He could also tell, based on the Internet traffic originating from the system that the web server was sending out a steady multimedia stream. It could be music, video, or some combination of both. But it was encrypted and Brian could not decipher the content. Progress. But curiosity demanded that he dig further.

Brian turned off the CD player and sat in the silence. He could faintly hear a dog barking through the wall he shared with the apartment next door. Paging through the notes he had accumulated in his attempts to access the mysterious web server, he made a mental note to package up the exploit code he had developed and forward it on to a few friends that he worked with in the Treehouse. Brian was a big believer in sharing the wealth, and good exploit code was worth more than gold to his fellow cyberspace cowboys. He thought about going for a run to clear his head, but remembered that there had been a late night mugging several weeks ago in his Toco Hills neighborhood. The Northeast Atlanta suburb had seen rapid growth over the last several years as home and apartment prices in the tony Druid Hills area just south of Toco Hills had taken off. Suburban sprawl. It was beginning to become difficult to tell where metro Atlanta ended and the rest of the state began. Brian had lived in Atlanta all his life. His parents still had the house he grew up in over in Buckhead. It was worth a fortune now, well the land it was on was anyway, and they were thinking of selling and moving to Arizona to be closer to his sister and her children.
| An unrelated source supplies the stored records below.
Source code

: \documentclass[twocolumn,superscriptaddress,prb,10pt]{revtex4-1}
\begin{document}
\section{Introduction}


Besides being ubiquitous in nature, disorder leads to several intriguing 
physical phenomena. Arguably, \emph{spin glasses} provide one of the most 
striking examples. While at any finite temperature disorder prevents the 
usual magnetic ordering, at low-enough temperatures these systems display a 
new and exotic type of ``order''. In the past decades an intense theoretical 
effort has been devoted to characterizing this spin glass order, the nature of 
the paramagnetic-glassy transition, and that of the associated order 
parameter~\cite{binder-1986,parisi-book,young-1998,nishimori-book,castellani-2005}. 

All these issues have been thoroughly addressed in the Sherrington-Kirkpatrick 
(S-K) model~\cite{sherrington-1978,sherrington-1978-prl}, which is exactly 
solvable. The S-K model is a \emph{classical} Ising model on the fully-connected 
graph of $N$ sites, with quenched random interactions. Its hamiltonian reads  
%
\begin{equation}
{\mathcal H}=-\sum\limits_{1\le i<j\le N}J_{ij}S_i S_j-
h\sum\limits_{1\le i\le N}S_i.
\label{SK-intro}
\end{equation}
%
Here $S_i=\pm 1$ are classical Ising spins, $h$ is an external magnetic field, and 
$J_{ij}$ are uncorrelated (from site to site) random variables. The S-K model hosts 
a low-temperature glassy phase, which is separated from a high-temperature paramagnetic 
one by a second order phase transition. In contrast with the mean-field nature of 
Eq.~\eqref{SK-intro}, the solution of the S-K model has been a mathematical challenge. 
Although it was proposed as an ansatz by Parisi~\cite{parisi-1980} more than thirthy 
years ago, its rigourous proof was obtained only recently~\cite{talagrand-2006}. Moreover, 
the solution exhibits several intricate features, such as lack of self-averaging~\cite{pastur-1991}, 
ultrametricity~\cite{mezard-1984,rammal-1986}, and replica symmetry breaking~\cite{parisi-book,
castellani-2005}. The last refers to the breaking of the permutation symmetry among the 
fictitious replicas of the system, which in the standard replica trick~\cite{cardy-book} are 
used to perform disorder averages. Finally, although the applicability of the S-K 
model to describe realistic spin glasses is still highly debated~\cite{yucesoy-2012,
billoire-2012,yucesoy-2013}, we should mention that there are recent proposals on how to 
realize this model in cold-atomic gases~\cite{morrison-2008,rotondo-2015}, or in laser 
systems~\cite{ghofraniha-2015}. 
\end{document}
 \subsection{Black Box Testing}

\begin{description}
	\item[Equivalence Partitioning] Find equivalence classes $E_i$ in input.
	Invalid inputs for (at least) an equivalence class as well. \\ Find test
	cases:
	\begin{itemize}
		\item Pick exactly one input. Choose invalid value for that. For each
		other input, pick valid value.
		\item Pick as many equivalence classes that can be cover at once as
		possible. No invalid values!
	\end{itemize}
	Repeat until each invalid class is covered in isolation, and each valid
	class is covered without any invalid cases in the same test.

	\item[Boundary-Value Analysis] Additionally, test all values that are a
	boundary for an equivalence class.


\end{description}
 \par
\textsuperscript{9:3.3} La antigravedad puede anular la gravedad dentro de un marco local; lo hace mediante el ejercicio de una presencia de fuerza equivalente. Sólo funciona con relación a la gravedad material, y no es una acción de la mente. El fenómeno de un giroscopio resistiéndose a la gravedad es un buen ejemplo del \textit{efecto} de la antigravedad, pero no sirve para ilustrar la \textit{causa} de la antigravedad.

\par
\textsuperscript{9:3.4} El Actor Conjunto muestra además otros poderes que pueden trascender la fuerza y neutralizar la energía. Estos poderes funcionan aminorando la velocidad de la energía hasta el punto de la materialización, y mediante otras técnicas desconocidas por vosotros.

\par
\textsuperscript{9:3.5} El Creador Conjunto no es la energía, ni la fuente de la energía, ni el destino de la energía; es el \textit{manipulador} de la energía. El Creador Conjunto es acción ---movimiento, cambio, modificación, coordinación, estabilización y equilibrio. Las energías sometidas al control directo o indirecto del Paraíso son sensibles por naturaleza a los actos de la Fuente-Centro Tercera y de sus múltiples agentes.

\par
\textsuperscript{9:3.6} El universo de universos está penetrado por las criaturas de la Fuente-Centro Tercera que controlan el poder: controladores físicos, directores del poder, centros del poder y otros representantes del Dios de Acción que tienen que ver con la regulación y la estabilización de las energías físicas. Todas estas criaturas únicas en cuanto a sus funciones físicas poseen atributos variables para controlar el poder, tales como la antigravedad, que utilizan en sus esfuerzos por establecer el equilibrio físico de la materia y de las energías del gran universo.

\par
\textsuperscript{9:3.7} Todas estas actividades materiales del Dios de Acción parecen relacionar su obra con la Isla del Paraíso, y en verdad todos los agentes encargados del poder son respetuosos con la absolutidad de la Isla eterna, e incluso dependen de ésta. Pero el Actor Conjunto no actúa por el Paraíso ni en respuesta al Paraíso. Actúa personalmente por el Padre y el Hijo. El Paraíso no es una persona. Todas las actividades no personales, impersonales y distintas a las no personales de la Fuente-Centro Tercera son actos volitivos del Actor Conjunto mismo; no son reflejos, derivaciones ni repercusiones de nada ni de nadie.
The phone rang. Brian smiled. Jennifer must be home, or better yet, on her way over to see him. He pushed aside the notes that were covering the handset and picked up the phone.

“Hey, tell me you’re on your way over” , he said.
“Nope, sorry, you were in major geek mode when I left earlier, so I figured you and your computer wanted to be alone tonight.”
Brian laughed. “Sorry, been working on a real ball buster. How was work?” Jennifer was a bartender at Thunder Island, one of the new trendy bars on Pharr Road in Buckhead. The Buckhead in-crowd was changing and Peachtree Street was littered with empty buildings with faded signs reading World Bar, Lulu’s Bait Shack, Mako’s Cantina, and others attesting to the shift.
“Fine. Some techie convention in town over around Lenox so we were packed. Tips were okay. Scott asked if you could stop by in the next couple of days. The server is acting up again. Or as he put it, ‘the monkey in the box is fucked’.” Brian smiled. Scott Tyson, the manager of Thunder Island, had heard Jennifer talk about Brian’s skills with computers and had hired him to do sporadic maintenance and trouble shooting on the network used to manage the nightclub. Much needed cash under the table for a few hours work here and there.

After saying good bye to both Jennifer and all chances of getting laid that night, Brian grabbed a piece of stale pizza and stared at the screen in front of him. The web server was still sending the media stream, represented by a rapidly scrolling display of numbers, letters, and symbols across his screen. The only people who would be able to see and or hear what the server was sending would be those who had entered a specific password or key. To anyone else, the transmitted stream would appear to be garbage characters, as it did to him now. He needed that key to be able to decipher the encrypted data and turn those scrolling characters into whatever the server meant for its trusted users to experience.

Or did he?

If he couldn’t obtain a legitimate key to decipher the encrypted media stream, maybe he could develop some illegitimate code that would break the encryption. Two hours later he had his first round of test code ready. It was based on the source code developed several years prior, by a hacker out of Germany, to defeat the then current version of Microsoft’s Digital Rights Management (DRM) software. Microsoft introduced DRM and its associated encryption scheme to allow the online media distribution of protected or copyrighted content. The theory behind DRM was that web sites could securely sell and deliver, via live streaming or stored files, licensed content such as CD’s and Hollywood movies across the web because the DRM system ensured that only legitimate purchasers of the content would be able to access it. Joe consumer could log onto a web site, pay a fee, and download or listen to the latest Kilers CD or watch the outtakes from Napoleon Dynamite. However, like any supposedly secure system, someone eventually found a way to crack the DRM encryption scheme. Microsoft had had to make changes in future versions of the DRM software to plug the hole.

These days everyone was getting into the idea of online TV. The Internet was full of multimedia broadcasts ranging from streamed sporting events to kids with portable web cameras broadcasting from their bedrooms. Brian was curious to see what this hidden web site he had discovered was sending out.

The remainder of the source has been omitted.